Data extracted from a collection
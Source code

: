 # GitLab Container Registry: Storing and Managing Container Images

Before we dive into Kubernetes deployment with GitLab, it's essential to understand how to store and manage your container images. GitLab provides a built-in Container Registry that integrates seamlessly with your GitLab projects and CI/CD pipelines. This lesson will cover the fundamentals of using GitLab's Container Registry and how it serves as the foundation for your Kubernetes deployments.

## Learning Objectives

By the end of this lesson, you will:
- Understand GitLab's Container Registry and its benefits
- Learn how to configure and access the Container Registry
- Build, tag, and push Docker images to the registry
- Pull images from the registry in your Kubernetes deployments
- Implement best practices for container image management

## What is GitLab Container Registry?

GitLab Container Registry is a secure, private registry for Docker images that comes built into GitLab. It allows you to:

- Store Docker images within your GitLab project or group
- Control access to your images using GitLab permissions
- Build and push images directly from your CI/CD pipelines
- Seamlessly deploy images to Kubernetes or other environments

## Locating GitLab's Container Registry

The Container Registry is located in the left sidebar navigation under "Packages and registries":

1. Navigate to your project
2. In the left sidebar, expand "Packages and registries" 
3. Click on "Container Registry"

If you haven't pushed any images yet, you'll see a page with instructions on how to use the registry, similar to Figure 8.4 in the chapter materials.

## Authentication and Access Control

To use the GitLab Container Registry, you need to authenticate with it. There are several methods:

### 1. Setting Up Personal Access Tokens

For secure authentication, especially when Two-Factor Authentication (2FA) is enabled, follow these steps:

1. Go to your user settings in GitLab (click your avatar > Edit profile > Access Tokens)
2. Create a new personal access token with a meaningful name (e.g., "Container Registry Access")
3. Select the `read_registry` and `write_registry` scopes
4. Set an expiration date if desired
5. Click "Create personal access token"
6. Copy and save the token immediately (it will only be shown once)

TASK REQUIREMENTS
Where a line of the records holds the word "sidebar", copy that line.

SOLUTION TO THIS EXERCISE
The Container Registry is located in the left sidebar navigation under "Packages and registries":
2. In the left sidebar, expand "Packages and registries" 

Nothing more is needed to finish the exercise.